» **WHAT YOU SHOULD DO**
I need the number of lines in the following entries that hold the word "section", and no other text.

§ §

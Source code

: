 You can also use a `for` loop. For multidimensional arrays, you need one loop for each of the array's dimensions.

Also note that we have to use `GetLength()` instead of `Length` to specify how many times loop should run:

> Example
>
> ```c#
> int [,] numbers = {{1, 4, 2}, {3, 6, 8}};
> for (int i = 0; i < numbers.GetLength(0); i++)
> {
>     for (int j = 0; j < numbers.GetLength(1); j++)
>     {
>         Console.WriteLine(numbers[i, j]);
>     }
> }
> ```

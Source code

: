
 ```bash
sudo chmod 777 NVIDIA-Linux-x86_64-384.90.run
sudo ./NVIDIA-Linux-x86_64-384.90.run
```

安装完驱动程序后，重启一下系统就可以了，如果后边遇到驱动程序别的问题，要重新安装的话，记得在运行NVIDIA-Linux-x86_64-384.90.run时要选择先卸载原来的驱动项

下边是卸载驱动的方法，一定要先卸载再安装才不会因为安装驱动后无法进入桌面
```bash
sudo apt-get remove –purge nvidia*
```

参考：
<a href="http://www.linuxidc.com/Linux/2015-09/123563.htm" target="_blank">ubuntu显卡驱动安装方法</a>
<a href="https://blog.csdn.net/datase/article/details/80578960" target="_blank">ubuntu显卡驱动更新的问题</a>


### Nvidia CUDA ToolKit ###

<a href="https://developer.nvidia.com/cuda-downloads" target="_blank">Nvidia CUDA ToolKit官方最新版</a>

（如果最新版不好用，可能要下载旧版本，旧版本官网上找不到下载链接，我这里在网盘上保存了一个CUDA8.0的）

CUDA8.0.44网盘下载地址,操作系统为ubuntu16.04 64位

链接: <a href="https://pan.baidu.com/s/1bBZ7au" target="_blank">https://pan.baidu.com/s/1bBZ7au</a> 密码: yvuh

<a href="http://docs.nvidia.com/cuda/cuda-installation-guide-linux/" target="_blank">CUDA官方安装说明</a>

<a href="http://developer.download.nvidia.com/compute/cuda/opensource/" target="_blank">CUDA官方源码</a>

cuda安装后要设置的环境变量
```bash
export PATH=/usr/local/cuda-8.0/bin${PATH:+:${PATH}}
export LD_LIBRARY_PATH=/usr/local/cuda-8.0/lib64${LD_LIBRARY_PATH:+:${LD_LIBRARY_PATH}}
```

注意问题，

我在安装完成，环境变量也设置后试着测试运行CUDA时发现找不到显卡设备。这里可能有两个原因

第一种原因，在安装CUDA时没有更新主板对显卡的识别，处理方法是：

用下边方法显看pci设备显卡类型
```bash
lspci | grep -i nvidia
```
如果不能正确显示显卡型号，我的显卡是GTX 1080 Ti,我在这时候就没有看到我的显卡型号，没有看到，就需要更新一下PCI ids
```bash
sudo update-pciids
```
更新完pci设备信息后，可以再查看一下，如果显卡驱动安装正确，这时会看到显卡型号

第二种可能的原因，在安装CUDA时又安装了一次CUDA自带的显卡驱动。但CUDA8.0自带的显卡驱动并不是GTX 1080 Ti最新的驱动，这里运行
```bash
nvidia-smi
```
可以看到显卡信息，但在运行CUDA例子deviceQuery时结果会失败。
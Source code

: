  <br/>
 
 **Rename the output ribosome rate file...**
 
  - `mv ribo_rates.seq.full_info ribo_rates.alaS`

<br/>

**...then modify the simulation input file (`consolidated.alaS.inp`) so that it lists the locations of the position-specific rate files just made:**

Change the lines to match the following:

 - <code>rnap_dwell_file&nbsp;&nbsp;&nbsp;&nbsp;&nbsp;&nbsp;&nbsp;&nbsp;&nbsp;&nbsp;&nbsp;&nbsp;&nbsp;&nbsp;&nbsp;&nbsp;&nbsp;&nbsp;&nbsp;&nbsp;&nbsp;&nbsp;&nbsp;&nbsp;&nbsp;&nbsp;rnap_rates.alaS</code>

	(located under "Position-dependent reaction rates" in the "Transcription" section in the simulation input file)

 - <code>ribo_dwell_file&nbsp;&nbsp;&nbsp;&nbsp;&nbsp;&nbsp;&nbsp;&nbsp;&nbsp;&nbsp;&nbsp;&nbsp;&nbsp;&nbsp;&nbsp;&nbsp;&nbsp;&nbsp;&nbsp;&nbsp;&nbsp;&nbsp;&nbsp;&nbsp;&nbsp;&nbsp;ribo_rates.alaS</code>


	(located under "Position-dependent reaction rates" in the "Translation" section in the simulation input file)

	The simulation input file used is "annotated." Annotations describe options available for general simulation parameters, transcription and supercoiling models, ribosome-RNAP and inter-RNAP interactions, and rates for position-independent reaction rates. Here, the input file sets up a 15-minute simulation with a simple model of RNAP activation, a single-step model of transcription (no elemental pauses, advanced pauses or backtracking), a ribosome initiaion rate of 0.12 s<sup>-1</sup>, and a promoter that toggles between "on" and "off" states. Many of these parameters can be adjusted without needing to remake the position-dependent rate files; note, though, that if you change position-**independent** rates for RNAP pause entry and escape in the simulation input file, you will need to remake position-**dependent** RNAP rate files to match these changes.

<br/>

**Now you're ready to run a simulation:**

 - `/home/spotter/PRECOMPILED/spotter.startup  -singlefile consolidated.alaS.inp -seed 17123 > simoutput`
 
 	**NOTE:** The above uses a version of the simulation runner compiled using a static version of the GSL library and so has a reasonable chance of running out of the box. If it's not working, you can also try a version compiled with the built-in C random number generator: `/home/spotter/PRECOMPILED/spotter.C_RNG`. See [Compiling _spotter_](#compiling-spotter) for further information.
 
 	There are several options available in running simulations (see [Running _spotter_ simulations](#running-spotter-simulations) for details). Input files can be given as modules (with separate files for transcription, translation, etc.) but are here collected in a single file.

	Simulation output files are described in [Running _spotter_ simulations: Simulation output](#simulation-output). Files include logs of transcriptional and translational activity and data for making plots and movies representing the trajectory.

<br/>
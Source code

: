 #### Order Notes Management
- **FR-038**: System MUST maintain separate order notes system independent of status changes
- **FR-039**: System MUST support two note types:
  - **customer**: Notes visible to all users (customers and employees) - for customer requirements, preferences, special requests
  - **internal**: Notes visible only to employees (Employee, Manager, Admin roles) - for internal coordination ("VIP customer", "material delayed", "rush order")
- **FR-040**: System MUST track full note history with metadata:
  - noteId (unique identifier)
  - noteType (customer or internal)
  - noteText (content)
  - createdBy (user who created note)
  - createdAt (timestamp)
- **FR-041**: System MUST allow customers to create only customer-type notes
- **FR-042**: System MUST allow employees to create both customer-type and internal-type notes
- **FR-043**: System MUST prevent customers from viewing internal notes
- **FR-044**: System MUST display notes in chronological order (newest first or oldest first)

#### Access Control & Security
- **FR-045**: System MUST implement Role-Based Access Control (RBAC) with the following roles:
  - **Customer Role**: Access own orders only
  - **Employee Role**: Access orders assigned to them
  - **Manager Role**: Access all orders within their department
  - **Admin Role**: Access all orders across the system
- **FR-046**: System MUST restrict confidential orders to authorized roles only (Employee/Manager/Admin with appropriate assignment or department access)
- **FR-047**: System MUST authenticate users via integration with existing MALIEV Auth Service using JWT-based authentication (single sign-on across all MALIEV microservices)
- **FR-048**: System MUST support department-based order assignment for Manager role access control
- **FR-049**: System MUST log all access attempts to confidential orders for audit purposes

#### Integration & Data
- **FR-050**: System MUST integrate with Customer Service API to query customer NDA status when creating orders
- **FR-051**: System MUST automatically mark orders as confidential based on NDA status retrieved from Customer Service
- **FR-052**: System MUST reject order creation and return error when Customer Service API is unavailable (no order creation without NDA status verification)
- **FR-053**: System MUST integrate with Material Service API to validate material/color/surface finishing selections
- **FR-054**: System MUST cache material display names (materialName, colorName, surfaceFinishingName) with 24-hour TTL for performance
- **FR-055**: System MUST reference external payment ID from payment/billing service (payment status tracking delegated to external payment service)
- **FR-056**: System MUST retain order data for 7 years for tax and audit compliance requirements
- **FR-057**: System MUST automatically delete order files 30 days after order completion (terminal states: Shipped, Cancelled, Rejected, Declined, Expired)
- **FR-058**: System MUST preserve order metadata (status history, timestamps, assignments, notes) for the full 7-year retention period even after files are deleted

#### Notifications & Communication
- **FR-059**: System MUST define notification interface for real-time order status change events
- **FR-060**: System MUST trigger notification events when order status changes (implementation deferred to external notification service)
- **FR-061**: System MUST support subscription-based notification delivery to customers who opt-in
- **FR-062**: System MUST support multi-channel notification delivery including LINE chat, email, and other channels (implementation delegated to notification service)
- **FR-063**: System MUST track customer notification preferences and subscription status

§ §

» **RESPONSE BOX**
2